Collected data
++++++++++++++++++++

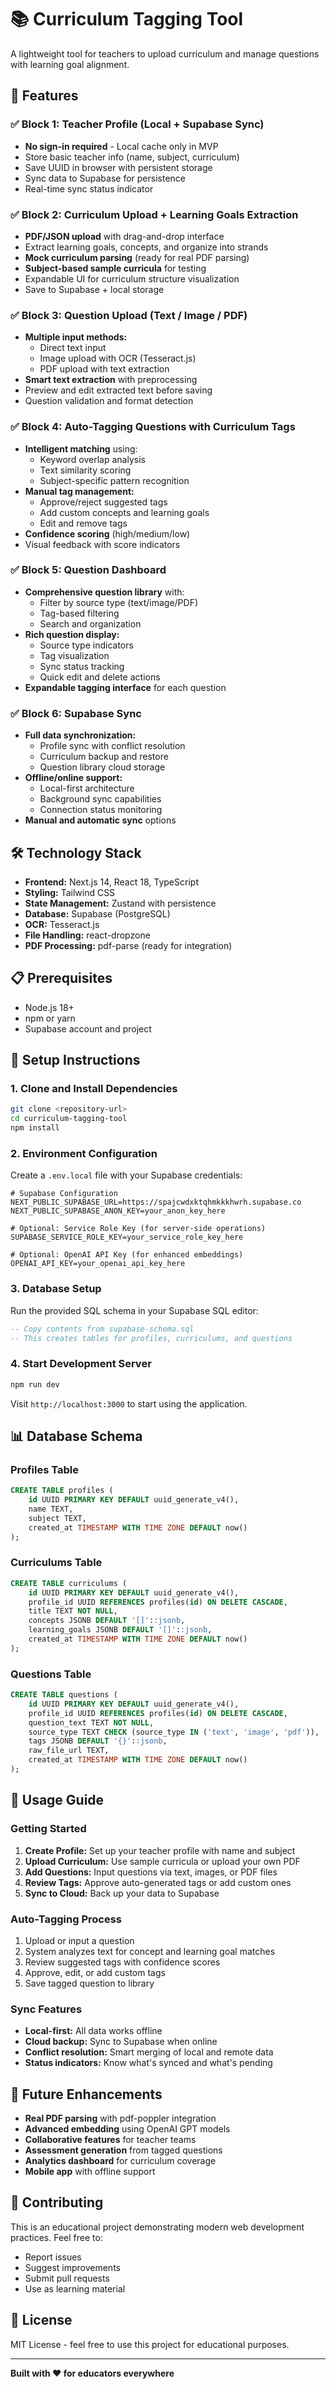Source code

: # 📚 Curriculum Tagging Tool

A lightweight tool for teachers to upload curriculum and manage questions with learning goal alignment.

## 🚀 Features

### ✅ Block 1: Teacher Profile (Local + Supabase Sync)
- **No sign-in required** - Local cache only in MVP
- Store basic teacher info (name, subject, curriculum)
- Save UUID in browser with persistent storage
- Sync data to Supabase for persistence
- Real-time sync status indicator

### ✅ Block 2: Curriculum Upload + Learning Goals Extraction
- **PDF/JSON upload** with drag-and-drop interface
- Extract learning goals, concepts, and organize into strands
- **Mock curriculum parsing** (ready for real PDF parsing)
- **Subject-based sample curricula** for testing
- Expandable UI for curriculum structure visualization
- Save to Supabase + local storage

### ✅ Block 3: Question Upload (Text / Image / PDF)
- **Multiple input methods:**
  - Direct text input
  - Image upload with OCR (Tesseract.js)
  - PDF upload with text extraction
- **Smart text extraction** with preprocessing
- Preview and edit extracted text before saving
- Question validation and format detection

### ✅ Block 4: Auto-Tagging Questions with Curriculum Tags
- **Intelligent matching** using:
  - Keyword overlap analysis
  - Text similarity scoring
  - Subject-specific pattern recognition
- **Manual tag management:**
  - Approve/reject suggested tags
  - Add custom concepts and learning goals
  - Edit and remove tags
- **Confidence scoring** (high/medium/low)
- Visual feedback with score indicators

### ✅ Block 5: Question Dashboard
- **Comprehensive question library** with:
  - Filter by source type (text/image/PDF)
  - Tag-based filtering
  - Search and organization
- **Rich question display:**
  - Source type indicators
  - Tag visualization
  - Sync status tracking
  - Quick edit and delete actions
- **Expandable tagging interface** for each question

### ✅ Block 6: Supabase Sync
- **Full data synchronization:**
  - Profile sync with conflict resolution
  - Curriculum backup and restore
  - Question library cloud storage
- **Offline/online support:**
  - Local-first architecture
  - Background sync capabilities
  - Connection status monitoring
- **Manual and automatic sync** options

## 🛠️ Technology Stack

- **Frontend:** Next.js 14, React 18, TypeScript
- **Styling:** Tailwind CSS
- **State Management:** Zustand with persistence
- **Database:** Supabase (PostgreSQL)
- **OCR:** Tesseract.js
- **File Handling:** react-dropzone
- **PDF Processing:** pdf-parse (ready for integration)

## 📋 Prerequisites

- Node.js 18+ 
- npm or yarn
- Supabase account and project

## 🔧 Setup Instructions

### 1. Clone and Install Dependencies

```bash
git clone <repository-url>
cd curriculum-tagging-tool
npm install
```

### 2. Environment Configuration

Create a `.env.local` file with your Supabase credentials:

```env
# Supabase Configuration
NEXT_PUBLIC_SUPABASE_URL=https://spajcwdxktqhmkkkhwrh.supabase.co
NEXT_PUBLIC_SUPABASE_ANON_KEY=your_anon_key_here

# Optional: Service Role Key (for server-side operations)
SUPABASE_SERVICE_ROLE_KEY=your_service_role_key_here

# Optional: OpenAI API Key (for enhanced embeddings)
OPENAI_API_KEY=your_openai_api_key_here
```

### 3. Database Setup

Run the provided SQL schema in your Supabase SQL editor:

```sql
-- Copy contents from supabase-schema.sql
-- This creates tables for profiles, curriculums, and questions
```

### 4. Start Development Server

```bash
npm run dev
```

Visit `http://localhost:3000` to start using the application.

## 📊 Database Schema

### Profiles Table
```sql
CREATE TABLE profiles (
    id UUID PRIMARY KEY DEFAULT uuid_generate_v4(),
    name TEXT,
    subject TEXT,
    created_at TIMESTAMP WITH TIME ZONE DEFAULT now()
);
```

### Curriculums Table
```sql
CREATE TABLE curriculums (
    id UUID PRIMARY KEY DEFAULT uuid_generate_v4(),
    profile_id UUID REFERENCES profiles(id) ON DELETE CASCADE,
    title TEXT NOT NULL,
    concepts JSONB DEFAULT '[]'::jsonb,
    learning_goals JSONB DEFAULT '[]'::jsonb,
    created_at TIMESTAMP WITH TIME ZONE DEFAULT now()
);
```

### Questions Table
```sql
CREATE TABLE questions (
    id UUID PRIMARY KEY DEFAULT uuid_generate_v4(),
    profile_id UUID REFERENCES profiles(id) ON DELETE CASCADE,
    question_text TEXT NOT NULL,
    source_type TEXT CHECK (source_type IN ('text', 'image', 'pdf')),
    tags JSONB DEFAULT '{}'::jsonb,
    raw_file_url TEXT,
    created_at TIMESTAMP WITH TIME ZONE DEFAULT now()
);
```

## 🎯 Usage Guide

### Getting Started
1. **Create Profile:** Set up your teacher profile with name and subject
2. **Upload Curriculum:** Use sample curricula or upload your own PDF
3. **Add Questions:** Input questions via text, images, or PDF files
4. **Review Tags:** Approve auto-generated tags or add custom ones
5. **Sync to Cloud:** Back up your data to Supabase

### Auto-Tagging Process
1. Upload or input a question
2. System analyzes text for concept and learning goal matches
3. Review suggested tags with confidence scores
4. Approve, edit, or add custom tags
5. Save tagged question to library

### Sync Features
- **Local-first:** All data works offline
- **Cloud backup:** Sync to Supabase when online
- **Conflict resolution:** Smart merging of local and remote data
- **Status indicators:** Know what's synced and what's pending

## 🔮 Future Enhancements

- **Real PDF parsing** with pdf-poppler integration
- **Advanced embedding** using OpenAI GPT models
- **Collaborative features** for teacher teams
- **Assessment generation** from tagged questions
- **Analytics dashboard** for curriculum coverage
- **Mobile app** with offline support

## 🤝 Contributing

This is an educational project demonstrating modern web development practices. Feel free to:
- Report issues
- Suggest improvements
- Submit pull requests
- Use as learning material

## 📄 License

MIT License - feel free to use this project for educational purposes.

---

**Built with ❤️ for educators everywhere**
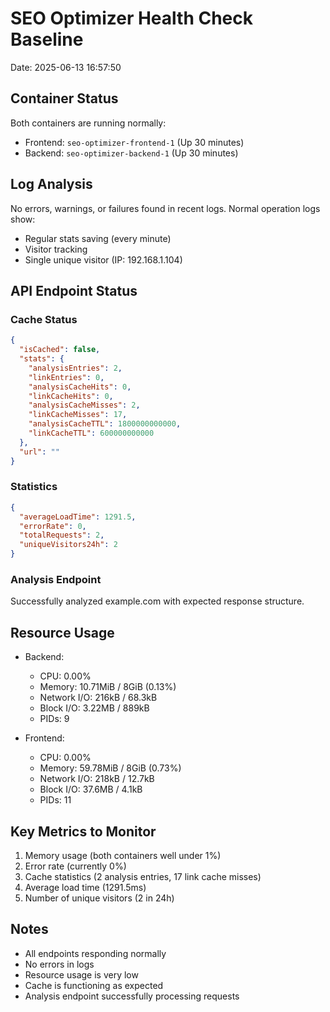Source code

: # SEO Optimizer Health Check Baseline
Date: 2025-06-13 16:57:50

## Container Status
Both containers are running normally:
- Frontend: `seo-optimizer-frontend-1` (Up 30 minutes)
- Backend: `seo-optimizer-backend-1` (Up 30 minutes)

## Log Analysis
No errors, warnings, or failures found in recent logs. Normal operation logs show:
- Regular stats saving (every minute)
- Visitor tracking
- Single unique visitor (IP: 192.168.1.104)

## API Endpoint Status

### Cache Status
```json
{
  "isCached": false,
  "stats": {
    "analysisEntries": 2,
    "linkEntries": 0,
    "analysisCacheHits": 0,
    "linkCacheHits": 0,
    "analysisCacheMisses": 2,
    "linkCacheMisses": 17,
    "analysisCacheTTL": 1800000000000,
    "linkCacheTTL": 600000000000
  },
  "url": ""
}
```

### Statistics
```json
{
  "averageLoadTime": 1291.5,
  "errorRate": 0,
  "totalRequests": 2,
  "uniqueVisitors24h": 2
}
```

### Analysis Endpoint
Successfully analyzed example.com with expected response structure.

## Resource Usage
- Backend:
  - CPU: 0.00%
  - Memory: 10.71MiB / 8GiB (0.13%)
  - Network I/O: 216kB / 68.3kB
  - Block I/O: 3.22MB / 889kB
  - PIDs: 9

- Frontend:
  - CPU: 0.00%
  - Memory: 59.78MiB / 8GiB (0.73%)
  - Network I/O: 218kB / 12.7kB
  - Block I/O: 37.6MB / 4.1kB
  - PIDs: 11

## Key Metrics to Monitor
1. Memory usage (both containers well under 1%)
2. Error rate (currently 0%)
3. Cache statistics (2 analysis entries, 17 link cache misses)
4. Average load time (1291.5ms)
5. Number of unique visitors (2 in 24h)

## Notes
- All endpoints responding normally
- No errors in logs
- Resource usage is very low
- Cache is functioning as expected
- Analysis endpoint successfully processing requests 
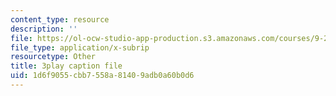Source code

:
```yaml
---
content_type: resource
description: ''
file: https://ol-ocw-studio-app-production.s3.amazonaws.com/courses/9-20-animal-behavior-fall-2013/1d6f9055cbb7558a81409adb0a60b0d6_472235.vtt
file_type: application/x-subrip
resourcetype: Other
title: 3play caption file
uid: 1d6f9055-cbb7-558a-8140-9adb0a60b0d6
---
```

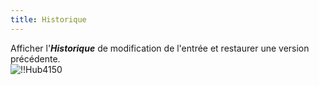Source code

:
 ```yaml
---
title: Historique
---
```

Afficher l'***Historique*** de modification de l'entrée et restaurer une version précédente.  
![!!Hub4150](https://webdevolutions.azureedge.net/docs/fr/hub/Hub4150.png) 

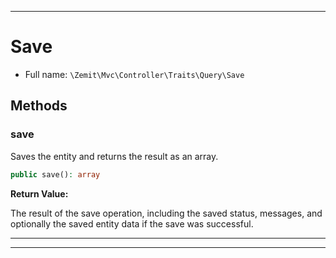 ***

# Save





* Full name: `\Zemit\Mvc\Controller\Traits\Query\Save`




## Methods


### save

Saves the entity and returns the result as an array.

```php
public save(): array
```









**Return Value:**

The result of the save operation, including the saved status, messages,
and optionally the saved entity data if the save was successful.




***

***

++++++++++++++++++++

[What you are asked to do] Every line of the data that includes the word "backup" should be copied.

[Your solution]
  - Curriculum backup and restore
- **Cloud backup:** Sync to Supabase when online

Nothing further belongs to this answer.